Recent news of government monitoring of phone calls and emails, both within the U.S. and abroad, has caused some to reexamine their technological companions. Many are beginning to ask, when highly confidential and sensitive information is being discussed, should our seemingly indispensable technology be checked at the door?
This month, the British government began banning the presence of iPads at certain Cabinet meetings over concerns that the devices could contain viruses that would allow third parties to take control of the microphone and transmit recorded audio. Ministers in sensitive U.K. government departments were also issued soundproof lead-lined boxes, in which they must place their mobile phones during sensitive in-person conversations.

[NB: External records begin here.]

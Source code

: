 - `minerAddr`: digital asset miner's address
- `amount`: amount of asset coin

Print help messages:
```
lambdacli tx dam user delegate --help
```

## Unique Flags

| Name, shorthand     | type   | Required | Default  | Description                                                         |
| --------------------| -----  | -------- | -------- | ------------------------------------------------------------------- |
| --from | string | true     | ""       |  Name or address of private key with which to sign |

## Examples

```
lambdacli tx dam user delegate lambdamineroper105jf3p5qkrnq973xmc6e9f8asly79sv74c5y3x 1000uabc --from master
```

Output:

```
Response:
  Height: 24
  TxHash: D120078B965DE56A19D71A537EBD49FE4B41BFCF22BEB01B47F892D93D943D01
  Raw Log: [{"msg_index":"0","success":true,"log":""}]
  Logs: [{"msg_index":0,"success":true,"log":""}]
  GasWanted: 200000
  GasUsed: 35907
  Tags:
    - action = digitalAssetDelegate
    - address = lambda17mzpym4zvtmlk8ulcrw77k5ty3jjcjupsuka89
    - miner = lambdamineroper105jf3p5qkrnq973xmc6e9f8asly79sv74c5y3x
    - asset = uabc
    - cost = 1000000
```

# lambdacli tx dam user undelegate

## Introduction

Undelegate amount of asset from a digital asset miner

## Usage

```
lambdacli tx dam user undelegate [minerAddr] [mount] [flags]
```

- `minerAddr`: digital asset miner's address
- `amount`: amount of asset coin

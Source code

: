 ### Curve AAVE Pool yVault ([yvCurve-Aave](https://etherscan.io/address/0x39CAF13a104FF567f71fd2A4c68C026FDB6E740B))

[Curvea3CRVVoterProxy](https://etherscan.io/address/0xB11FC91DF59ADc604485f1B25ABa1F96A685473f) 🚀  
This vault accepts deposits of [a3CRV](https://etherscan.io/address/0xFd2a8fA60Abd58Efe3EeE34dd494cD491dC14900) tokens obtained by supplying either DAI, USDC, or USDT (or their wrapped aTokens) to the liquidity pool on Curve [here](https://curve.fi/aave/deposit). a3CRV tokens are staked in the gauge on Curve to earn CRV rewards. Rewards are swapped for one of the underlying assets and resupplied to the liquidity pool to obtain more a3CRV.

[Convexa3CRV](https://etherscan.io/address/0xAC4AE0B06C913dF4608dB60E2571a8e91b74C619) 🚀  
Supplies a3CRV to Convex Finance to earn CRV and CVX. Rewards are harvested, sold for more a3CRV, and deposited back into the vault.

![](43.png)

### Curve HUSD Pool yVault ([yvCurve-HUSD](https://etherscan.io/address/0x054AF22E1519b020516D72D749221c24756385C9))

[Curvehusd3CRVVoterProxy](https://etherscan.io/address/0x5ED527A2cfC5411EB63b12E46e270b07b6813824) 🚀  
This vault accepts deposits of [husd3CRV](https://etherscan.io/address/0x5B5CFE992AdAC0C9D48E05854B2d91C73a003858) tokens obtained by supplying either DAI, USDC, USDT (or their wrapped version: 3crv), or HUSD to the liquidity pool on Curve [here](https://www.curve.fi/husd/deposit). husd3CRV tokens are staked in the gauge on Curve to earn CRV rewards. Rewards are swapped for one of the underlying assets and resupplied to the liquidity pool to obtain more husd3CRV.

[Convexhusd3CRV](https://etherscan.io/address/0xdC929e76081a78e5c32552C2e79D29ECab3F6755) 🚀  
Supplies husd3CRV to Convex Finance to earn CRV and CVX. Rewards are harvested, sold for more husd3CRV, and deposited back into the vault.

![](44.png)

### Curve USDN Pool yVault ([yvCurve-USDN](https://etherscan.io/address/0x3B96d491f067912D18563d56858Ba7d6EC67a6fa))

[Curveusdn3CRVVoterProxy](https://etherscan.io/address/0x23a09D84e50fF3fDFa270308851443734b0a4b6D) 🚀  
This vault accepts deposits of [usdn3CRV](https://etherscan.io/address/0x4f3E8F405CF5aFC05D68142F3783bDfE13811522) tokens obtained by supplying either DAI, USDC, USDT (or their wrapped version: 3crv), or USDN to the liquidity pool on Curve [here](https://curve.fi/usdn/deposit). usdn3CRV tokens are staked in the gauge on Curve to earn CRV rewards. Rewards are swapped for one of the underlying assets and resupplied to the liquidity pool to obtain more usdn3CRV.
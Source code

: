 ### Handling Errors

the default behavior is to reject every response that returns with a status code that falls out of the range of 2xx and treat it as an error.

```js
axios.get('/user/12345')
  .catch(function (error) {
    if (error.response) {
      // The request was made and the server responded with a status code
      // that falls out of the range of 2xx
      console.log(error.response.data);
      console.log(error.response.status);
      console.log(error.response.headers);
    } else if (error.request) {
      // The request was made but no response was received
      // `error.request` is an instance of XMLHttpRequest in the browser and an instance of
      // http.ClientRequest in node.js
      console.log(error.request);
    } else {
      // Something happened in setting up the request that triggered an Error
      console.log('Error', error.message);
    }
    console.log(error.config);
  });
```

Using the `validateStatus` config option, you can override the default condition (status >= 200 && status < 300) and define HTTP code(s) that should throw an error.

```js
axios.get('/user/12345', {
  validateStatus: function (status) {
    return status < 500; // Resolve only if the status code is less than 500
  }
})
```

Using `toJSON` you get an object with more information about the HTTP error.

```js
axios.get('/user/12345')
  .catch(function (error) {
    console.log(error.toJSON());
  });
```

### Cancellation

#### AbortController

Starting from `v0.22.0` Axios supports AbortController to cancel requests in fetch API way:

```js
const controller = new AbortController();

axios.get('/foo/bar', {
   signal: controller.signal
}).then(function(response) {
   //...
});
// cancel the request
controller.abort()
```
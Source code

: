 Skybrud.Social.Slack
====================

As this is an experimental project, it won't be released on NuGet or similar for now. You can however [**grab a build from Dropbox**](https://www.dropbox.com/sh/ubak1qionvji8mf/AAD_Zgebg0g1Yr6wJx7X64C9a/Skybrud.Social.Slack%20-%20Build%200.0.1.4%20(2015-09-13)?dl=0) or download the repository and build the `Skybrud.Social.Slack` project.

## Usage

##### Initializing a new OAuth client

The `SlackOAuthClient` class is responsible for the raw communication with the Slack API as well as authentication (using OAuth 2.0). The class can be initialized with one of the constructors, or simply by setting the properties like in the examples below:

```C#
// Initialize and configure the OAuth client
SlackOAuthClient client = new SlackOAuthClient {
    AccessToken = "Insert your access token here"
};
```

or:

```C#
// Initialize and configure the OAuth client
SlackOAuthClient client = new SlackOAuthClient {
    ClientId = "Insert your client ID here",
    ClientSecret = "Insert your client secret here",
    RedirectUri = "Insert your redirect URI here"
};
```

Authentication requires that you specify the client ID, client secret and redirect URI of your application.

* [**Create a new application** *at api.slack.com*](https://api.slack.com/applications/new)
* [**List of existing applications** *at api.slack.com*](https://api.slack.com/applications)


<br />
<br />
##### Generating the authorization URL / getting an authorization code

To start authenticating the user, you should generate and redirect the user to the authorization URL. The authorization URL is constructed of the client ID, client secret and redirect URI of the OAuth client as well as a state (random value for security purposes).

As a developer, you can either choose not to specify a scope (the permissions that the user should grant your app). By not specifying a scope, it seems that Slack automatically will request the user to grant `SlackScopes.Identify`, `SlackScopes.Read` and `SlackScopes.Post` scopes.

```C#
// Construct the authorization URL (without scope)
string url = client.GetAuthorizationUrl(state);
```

The U.S. government is taking similar precautions. One member of President Obama’s Cabinet has been told that he could not take his iPad on an overseas trip because it was not considered a secure device. Moreover, when the President travels abroad, he erects a “security tent” in his hotel room, which is designed to shield the occupants from secret video cameras and listening devices.
The U.S., Britain, Canada, and New Zealand governments have also banned computers manufactured by Lenovo, a Beijing-based company partially owned by the Chinese government, from accessing their classified government networks.
In the private sector, many companies have begun instituting similar polices, such as forbidding employees from taking their cellphones on business trips to certain foreign countries, especially China.
Suddenly, the cone of silence, which you may remember from the 1960s television spy spoof “Get Smart,” might not seem so absurd.